Presiding Bishop Michael Curry at the podium of the National Press Club • Lynette Wilson/Episcopal News Service
By the Rev. Mark Michael
The church’s role in American society is to “help a nation find its soul,” showing our culture how to choose “community and not chaos,” Presiding Bishop Michael Curry said in an address at the National Press Club.
Bishop Curry spoke about the Episcopal Church’s focus on evangelism and racial reconciliation as “a commitment to the Jesus movement.” He urged congregations to seek partnerships with other people of good will, working across political and religious barriers to address issues of deep injustice and social division.
As part of the National Press Club’s regular Newsmakers series, Bishop Curry spoke to an audience of about 30, which included the Rt. Rev. Mariann Budde, Bishop of Washington, and the Rt. Rev. V. Gene Robinson. Bishop Robinson, retired as the ninth Bishop of New Hampshire and now a senior fellow at the Center for American Progress, called himself the “Bishop of M Street,” referring to the thoroughfare that runs through downtown, Georgetown, and Dupont Circle.
Though the talk was billed as a presentation on the church’s role in creating “a more inclusive society,” Curry’s robust, sermonic discourse focused more on evangelism. He described himself as deeply surprised and encouraged by the Episcopal Church’s decision to elect him as “Chief Evangelistic Officer” and to “put evangelism front and center in the agenda of the Episcopal Church.”
Bishop Curry framed his speech as a response to an observation by the Rev. Martin Luther King, Jr., in Where Do We Go From Here? (1967). “We will live together as brothers and sisters,” King wrote, “or perish together as fools.”
For Curry, today’s extremist political rhetoric and racial tension indicate a society that has lost its bearings. “The old marriage of religion and culture ended in divorce, and [the culture] has chosen to worship the idols of the self.” This self-centeredness, which he described as a “golden calf in the wilderness,” is “a cancer that can destroy us all.”
At a time when religious extremists can dominate public discussion, Curry believes the Episcopal Church can speak for “the sensible center,” revealing Jesus’ focus on love for God and neighbor.
“The love of God is about the sacrifice of self-centered interest for the sake of others, for the sake of the world,” he said. “Love seeks the good and the welfare of the others. It is a disciplined way of life that will create a beloved community.”

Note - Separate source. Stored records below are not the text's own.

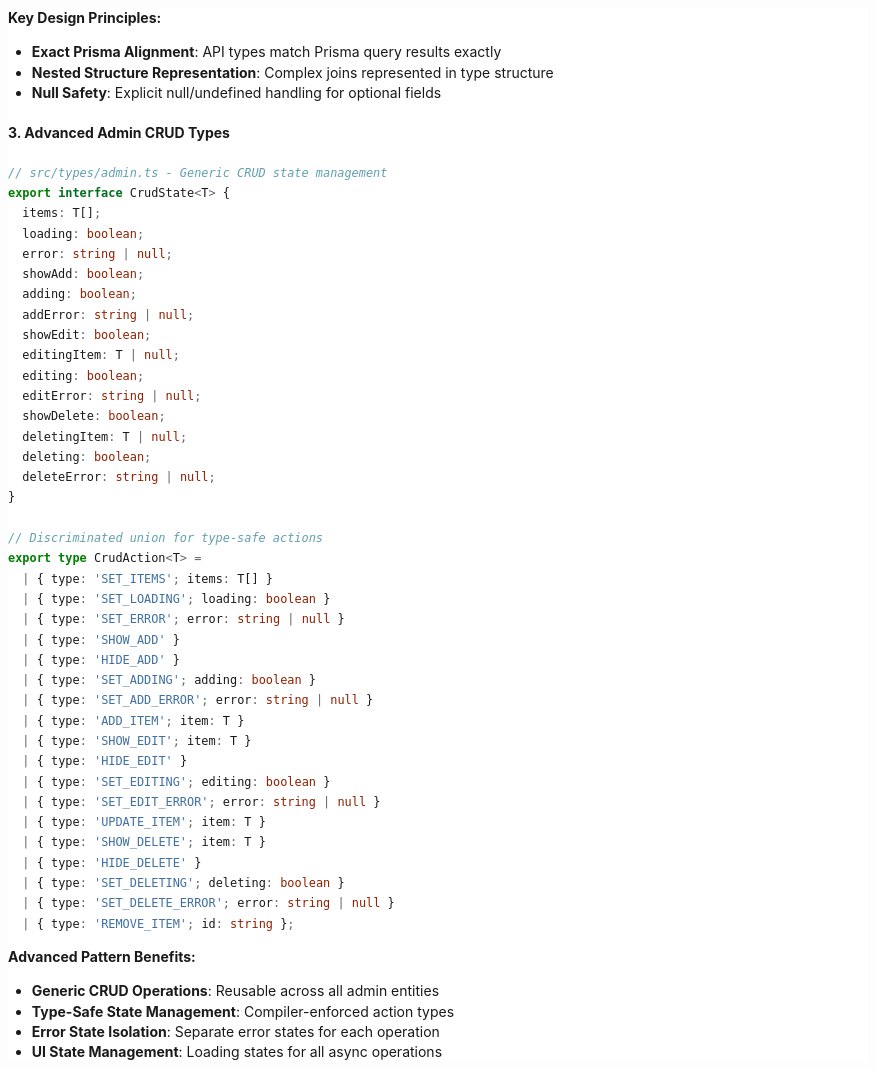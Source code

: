 **Key Design Principles:**
- **Exact Prisma Alignment**: API types match Prisma query results exactly
- **Nested Structure Representation**: Complex joins represented in type structure
- **Null Safety**: Explicit null/undefined handling for optional fields

#### 3. **Advanced Admin CRUD Types**

```typescript
// src/types/admin.ts - Generic CRUD state management
export interface CrudState<T> {
  items: T[];
  loading: boolean;
  error: string | null;
  showAdd: boolean;
  adding: boolean;
  addError: string | null;
  showEdit: boolean;
  editingItem: T | null;
  editing: boolean;
  editError: string | null;
  showDelete: boolean;
  deletingItem: T | null;
  deleting: boolean;
  deleteError: string | null;
}

// Discriminated union for type-safe actions
export type CrudAction<T> =
  | { type: 'SET_ITEMS'; items: T[] }
  | { type: 'SET_LOADING'; loading: boolean }
  | { type: 'SET_ERROR'; error: string | null }
  | { type: 'SHOW_ADD' }
  | { type: 'HIDE_ADD' }
  | { type: 'SET_ADDING'; adding: boolean }
  | { type: 'SET_ADD_ERROR'; error: string | null }
  | { type: 'ADD_ITEM'; item: T }
  | { type: 'SHOW_EDIT'; item: T }
  | { type: 'HIDE_EDIT' }
  | { type: 'SET_EDITING'; editing: boolean }
  | { type: 'SET_EDIT_ERROR'; error: string | null }
  | { type: 'UPDATE_ITEM'; item: T }
  | { type: 'SHOW_DELETE'; item: T }
  | { type: 'HIDE_DELETE' }
  | { type: 'SET_DELETING'; deleting: boolean }
  | { type: 'SET_DELETE_ERROR'; error: string | null }
  | { type: 'REMOVE_ITEM'; id: string };
```

**Advanced Pattern Benefits:**
- **Generic CRUD Operations**: Reusable across all admin entities
- **Type-Safe State Management**: Compiler-enforced action types
- **Error State Isolation**: Separate error states for each operation
- **UI State Management**: Loading states for all async operations
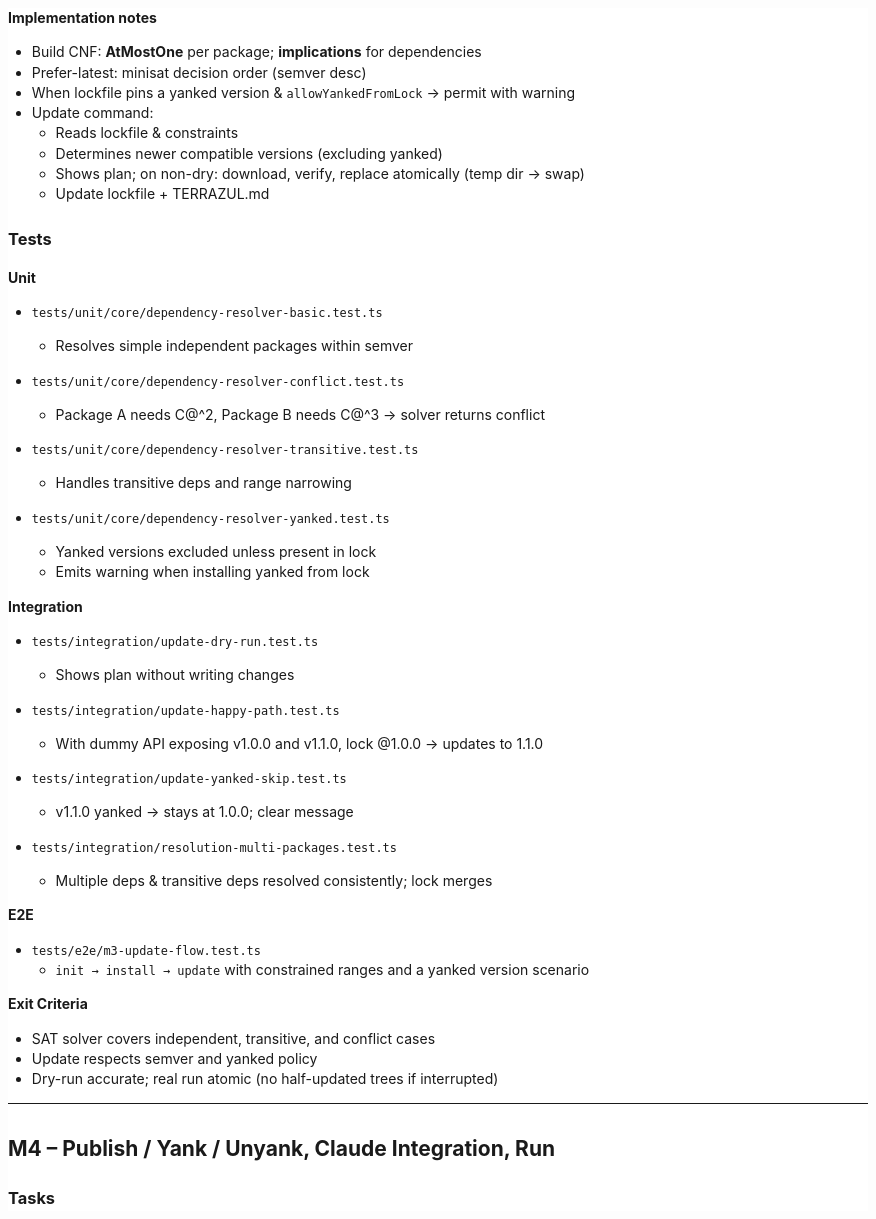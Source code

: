 **Implementation notes**

- Build CNF: **AtMostOne** per package; **implications** for dependencies
- Prefer-latest: minisat decision order (semver desc)
- When lockfile pins a yanked version & `allowYankedFromLock` → permit with warning
- Update command:
  - Reads lockfile & constraints
  - Determines newer compatible versions (excluding yanked)
  - Shows plan; on non-dry: download, verify, replace atomically (temp dir → swap)
  - Update lockfile + TERRAZUL.md

### Tests

**Unit**

- `tests/unit/core/dependency-resolver-basic.test.ts`
  - Resolves simple independent packages within semver

- `tests/unit/core/dependency-resolver-conflict.test.ts`
  - Package A needs C@^2, Package B needs C@^3 → solver returns conflict

- `tests/unit/core/dependency-resolver-transitive.test.ts`
  - Handles transitive deps and range narrowing

- `tests/unit/core/dependency-resolver-yanked.test.ts`
  - Yanked versions excluded unless present in lock
  - Emits warning when installing yanked from lock

**Integration**

- `tests/integration/update-dry-run.test.ts`
  - Shows plan without writing changes

- `tests/integration/update-happy-path.test.ts`
  - With dummy API exposing v1.0.0 and v1.1.0, lock @1.0.0 → updates to 1.1.0

- `tests/integration/update-yanked-skip.test.ts`
  - v1.1.0 yanked → stays at 1.0.0; clear message

- `tests/integration/resolution-multi-packages.test.ts`
  - Multiple deps & transitive deps resolved consistently; lock merges

**E2E**

- `tests/e2e/m3-update-flow.test.ts`
  - `init → install → update` with constrained ranges and a yanked version scenario

**Exit Criteria**

- SAT solver covers independent, transitive, and conflict cases
- Update respects semver and yanked policy
- Dry-run accurate; real run atomic (no half-updated trees if interrupted)

---

## M4 – Publish / Yank / Unyank, Claude Integration, Run

### Tasks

Evangelism, for Curry, is an invitation to deeper love, drawing people closer to God and to each other.
When citizens truly love each other, Curry said, “we do not let children go to bed hungry; when that happens every child has an opportunity for an affordable and an excellent education; when that happens every human being is a child of God and endowed by God with certain inalienable rights to life, liberty, and the pursuit of happiness; when that happens we will lay down our swords and shields by the riverside and study war no more.
“We’re going to learn to live together, and the Episcopal Church is going to lead the way.”
Addressing a reporter’s question about the action of the Anglican Primates’ Meeting in mid-January, Curry said that “the primates understood clearly that we are committed to the Anglican Communion and equally committed to being ‘a house of prayer for all people.’ … Marriage equality is not a social program for us; that’s what love bids us do.”
Bishop Curry said the primates sent a clear message: “My sense is that the overwhelming majority of the primates voted the vote that they did as a way of saying, ‘We disagree with you. We can’t support your decision, because we believe you’ve changed core doctrine’ — and we disagreed with that — but they did not vote to vote us off the island.” He described the discipline imposed on the Episcopal Church by the primates’ communiqué as “limits on ambassadorial functions and direct leadership.”
It is a “moderated response,” he said, “a mature and adult response … a very specific, almost surgical response.”
“[The communiqué] expressed displeasure, but shows us still committed to being an Anglican family.”
To reach millennials, who are increasingly disconnected from the church, Curry says we must ask “What can the church do to make religion a more positive and meaningful voice in their lives?” and learn new ways to engage with people who share common values but are not part of congregations. He sees hopeful signs in the culture’s continued fascination with Jesus and the ministry of Pope Francis, “the best evangelist in the world right now.”
Curry cited North Carolina’s Moral Mondays as an example of the kind of faith-based engagement with public policy that reflects God’s love for the world. Curry described the movement, which staged large demonstrations in Raleigh in 2013-14 to protest discriminatory voting laws and cuts in social services, as nonpartisan and based on common commitment to the Golden Rule.
Though the protests did not result in legislative action, Curry believes the witness was profound. “In the long run, North Carolina is going to change.” The movement also, he said, helped church members to develop relationships with people of goodwill outside the church. “When we get to know each other as people, that may change our body politic.”